Will Media Fact Check Romney's Assault Weapons Ban Claim?
During tonight's presidential debate, Republican nominee Mitt Romney echoed a false claim from the National Rifle Association's radio show Cam & Company that whitewashes the former Massachusetts governor's record on guns.
News outlets will surely report on what was a contentious exchange between candidates on an issue that has thus far been ignored  in the presidential race. But will they get to the bottom of Romney's past support for gun violence prevention measures?
Romney echoed the NRA talking point that an assault weapons ban he signed into law while governor of Massachusetts was agreeable to that state's leading gun advocacy group after moderator Candy Crowley suggested that his position on assault weapons has changed in recent years.
CROWLEY: Governor, if I could, the question was about these assault weapons that once were banned and are no longer banned. I know that you signed an assault weapons ban when you were in Massachusetts. Obviously with this question, you no longer do support that. Why is that given the kind of violence we see sometimes with these mass killings? Why is it that you've changed your mind?
ROMNEY: Well, Candy, actually in my state the pro-gun folks and the anti-gun folks came together and put together a piece of legislation. And it's referred to as an assault weapon ban, but it had -- at the signing of the bill both the pro-gun and the anti-gun people came together because it provided opportunities for both that both wanted.

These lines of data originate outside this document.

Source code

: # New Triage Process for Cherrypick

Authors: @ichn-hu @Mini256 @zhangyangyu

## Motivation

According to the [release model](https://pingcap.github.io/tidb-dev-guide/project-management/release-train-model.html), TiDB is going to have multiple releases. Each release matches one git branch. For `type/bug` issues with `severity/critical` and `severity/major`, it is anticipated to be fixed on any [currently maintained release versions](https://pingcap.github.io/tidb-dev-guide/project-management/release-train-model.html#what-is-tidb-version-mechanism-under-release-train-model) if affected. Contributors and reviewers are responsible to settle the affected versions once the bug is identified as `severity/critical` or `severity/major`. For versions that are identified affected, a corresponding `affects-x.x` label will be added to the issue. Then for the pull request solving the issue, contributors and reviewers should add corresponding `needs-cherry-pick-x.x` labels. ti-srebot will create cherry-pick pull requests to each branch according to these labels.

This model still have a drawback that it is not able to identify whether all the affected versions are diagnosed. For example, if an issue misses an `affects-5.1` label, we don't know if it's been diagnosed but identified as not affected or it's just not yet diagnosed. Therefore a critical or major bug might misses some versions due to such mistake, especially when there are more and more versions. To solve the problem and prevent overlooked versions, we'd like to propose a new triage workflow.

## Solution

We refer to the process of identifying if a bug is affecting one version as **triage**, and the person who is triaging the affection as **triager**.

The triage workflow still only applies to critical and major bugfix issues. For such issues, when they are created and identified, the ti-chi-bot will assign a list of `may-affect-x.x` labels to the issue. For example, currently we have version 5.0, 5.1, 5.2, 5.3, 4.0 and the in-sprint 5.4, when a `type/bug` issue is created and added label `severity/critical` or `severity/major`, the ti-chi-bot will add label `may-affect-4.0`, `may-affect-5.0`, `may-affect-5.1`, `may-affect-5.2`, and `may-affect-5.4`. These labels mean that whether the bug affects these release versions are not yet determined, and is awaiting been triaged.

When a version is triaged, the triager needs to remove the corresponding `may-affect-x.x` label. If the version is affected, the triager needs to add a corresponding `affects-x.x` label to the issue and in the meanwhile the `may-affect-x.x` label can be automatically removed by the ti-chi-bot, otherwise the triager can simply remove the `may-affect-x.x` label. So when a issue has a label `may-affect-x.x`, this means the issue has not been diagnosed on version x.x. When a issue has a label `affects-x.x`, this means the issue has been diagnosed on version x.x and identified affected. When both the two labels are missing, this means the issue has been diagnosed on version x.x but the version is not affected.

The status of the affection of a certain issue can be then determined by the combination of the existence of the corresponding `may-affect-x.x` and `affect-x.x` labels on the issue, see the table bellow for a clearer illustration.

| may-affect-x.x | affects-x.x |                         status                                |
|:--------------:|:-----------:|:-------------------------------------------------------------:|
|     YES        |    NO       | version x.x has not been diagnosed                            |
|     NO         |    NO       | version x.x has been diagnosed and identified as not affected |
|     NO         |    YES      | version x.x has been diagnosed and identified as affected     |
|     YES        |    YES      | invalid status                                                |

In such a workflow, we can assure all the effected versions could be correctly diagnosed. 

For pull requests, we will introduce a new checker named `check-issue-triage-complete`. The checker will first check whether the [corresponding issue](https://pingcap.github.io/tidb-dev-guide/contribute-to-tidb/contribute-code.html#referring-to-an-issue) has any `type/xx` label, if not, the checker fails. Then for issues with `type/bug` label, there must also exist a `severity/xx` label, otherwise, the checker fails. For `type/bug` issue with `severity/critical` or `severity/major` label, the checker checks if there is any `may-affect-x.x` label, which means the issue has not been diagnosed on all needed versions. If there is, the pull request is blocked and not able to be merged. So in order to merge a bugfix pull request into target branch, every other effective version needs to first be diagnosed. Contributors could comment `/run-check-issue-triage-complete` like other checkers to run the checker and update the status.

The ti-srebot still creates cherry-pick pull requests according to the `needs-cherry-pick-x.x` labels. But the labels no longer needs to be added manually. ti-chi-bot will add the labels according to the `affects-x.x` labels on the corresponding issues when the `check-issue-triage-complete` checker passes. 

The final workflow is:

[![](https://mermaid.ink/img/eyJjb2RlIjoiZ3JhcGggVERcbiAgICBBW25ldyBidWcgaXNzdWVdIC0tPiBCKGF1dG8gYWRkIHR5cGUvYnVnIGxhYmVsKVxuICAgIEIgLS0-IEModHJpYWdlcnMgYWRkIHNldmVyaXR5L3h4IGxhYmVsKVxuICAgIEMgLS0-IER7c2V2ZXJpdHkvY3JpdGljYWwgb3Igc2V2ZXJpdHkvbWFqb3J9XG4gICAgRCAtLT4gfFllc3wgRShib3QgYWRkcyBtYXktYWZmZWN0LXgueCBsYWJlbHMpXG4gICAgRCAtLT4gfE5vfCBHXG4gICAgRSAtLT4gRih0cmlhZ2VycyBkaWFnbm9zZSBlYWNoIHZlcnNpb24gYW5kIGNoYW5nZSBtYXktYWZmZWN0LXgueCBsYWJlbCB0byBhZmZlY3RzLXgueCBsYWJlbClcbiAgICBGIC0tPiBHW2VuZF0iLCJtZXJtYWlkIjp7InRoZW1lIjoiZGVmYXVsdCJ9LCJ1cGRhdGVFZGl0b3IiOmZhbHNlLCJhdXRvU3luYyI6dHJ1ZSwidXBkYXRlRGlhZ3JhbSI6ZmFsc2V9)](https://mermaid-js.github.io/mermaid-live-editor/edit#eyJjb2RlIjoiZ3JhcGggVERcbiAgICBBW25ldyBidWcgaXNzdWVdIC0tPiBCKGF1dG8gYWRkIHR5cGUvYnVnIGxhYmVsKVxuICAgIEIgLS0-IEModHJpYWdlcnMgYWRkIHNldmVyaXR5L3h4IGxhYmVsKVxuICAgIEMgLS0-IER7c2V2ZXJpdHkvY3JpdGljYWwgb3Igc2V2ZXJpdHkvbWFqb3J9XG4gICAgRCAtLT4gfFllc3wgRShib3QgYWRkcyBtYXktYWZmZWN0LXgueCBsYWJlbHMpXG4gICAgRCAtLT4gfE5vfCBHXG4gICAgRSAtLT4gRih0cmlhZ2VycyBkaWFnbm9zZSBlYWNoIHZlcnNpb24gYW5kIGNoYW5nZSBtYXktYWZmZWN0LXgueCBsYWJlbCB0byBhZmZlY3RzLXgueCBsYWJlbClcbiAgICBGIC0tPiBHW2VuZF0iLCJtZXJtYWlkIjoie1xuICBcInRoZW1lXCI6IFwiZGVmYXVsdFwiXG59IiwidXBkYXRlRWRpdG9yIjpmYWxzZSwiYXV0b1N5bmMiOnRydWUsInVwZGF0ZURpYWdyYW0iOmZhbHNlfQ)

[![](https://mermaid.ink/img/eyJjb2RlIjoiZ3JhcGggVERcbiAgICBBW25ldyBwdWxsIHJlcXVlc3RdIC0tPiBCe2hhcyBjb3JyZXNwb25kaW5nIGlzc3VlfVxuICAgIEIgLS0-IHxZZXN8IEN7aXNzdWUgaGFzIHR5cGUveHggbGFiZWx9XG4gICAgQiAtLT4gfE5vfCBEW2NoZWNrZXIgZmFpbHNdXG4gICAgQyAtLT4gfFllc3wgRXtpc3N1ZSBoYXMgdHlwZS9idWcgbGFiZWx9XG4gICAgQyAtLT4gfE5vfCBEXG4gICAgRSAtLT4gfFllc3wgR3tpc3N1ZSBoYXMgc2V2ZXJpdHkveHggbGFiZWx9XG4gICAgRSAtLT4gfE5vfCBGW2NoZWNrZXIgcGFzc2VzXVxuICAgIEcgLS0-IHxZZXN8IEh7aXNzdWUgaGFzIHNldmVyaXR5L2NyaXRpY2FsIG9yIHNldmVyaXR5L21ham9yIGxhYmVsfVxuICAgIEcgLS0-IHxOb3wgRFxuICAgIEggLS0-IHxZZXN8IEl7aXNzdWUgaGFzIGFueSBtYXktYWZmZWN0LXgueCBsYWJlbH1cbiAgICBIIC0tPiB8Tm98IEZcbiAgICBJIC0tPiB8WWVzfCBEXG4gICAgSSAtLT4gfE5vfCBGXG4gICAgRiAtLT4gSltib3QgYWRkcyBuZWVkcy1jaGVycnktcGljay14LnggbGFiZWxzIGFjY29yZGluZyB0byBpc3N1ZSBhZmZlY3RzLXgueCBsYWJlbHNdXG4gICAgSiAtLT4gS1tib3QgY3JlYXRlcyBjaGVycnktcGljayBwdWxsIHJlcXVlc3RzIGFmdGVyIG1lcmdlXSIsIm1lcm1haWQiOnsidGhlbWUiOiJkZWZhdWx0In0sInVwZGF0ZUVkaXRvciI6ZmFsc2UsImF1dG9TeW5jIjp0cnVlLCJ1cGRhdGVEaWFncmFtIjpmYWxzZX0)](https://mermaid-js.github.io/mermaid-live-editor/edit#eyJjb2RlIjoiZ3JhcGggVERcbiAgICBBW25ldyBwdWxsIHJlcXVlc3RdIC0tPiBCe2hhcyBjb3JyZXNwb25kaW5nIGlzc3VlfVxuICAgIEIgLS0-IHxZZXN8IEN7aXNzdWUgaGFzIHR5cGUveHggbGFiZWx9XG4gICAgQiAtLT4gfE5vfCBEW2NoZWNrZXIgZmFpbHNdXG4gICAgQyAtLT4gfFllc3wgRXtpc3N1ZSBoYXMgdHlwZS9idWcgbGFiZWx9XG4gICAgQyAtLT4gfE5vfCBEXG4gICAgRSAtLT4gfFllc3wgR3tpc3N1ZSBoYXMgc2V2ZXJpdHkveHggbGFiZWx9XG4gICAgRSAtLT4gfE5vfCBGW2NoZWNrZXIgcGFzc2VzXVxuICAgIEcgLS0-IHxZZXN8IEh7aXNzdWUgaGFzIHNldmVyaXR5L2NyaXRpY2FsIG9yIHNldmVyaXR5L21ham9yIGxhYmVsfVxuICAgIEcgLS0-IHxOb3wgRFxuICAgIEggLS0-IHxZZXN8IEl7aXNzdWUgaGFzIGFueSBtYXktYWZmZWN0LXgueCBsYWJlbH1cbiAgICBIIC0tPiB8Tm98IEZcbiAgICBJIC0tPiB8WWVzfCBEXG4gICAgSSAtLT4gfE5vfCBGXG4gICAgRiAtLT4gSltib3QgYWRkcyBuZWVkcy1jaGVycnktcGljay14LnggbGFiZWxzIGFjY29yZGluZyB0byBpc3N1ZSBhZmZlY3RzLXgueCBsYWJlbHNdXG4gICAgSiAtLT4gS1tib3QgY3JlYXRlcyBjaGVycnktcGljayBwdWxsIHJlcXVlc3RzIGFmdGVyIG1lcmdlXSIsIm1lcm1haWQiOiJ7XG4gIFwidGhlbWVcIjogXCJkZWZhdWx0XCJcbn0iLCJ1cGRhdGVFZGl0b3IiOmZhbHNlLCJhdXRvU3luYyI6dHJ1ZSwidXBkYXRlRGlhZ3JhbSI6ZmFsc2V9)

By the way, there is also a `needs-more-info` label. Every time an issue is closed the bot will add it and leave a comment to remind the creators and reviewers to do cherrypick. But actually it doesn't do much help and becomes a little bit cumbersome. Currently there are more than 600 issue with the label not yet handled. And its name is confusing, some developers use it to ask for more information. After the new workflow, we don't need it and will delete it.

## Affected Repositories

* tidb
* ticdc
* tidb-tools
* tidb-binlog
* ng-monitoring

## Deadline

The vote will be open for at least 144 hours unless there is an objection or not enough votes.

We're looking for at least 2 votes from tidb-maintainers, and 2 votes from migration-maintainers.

The NRA has endorsed Romney and recently used its NRA News radio outlet to rewrite history  in an attempt to hide Romney's past support for tough gun control measures.
During the October 2 edition of Cam & Company on NRA News, host Cam Edwards told viewers that Romney's gun policy while governor was in line with the positions of Gun Owners Action League (GOAL), the Massachusetts state gun advocacy group. Edwards also claimed that Romney loosened restrictions on assault weapons while governor instead of enhancing them. Neither claim is accurate.
In July 2004, then-Governor Romney signed legislation into law that made Massachusetts' assault weapons ban permanent and not reliant on a federal ban that expired at the end of 2004. The state issued a press release  at the time, in which Romney described assault weapons as "instruments of destruction with the sole purpose of hunting down and killing people."
GOAL fired back with its own press release  titled, "Firearm Reform Bill Signed, Romney Takes Opportunity to Betray Gun Owners." The organization was especially irked that, "When asked by a reporter if he supported the renewal of the federal 'assault weapons' ban and if he had spoken to the senators about it, Governor Romney replied that it was not really his job to lobby on federal legislation, but that he shared Senator Kerry's and Senator Kennedy's position on the issue!"